+++ DATA FOR THE TASK

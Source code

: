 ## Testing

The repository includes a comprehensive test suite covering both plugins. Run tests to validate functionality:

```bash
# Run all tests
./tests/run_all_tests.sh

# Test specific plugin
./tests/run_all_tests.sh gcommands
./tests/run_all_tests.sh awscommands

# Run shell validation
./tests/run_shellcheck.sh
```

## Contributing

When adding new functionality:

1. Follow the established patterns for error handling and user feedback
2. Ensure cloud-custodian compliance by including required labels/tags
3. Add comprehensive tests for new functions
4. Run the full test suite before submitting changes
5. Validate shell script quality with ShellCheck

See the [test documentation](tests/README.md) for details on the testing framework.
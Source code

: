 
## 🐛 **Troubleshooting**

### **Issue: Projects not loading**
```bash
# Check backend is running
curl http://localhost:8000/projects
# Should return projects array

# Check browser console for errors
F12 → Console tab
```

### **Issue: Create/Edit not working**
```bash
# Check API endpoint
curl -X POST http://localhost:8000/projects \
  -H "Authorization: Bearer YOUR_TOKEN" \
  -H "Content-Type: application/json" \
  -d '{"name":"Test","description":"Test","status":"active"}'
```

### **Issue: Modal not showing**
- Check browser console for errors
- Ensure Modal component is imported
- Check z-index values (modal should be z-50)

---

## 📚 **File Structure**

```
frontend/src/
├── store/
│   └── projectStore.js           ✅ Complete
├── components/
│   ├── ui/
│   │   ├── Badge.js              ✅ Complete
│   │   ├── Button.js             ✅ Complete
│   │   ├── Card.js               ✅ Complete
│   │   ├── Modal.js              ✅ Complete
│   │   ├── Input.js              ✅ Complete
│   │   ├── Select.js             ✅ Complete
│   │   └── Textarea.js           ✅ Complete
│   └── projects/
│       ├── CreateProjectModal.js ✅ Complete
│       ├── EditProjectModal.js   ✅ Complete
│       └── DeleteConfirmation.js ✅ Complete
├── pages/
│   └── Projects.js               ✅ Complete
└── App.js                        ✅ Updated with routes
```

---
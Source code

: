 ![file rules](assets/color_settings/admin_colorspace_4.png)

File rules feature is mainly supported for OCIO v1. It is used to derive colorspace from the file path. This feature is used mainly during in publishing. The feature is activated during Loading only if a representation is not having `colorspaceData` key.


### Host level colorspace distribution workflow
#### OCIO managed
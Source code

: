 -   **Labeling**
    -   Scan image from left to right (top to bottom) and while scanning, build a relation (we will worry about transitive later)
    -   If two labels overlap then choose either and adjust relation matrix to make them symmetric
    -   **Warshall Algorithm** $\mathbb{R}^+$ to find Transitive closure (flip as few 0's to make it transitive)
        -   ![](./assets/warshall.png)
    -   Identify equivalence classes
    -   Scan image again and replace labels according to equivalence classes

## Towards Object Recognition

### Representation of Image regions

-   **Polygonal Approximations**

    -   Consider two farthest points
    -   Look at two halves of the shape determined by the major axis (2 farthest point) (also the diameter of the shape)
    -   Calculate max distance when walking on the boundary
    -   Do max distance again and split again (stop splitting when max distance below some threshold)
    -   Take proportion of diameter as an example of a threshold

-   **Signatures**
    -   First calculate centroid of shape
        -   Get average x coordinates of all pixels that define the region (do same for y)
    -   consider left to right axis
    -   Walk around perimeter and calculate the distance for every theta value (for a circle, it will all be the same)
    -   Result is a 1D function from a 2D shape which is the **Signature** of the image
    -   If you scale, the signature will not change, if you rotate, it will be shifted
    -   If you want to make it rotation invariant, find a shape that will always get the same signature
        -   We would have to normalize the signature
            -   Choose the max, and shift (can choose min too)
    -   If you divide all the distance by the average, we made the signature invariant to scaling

++++++
+++ DATA FOR THE TASK

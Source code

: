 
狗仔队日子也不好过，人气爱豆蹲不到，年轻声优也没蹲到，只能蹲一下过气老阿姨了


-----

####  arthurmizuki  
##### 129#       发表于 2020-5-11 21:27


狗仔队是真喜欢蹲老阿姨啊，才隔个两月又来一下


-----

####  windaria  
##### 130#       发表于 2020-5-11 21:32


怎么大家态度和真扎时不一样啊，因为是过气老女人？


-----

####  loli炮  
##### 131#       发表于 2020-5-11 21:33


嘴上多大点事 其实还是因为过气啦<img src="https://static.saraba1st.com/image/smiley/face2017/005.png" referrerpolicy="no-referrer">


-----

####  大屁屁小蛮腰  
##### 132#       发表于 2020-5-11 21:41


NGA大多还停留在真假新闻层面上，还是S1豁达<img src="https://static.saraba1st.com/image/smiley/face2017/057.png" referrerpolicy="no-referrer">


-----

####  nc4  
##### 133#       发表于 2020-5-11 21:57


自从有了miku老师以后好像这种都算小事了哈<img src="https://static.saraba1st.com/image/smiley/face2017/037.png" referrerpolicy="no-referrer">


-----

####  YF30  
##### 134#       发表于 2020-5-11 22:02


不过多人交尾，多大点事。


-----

++++++

> **TASK TO CARRY OUT**
If a line of the records above holds the word "static", show it.

> **RESPONSE**
嘴上多大点事 其实还是因为过气啦<img src="https://static.saraba1st.com/image/smiley/face2017/005.png" referrerpolicy="no-referrer">
NGA大多还停留在真假新闻层面上，还是S1豁达<img src="https://static.saraba1st.com/image/smiley/face2017/057.png" referrerpolicy="no-referrer">
自从有了miku老师以后好像这种都算小事了哈<img src="https://static.saraba1st.com/image/smiley/face2017/037.png" referrerpolicy="no-referrer">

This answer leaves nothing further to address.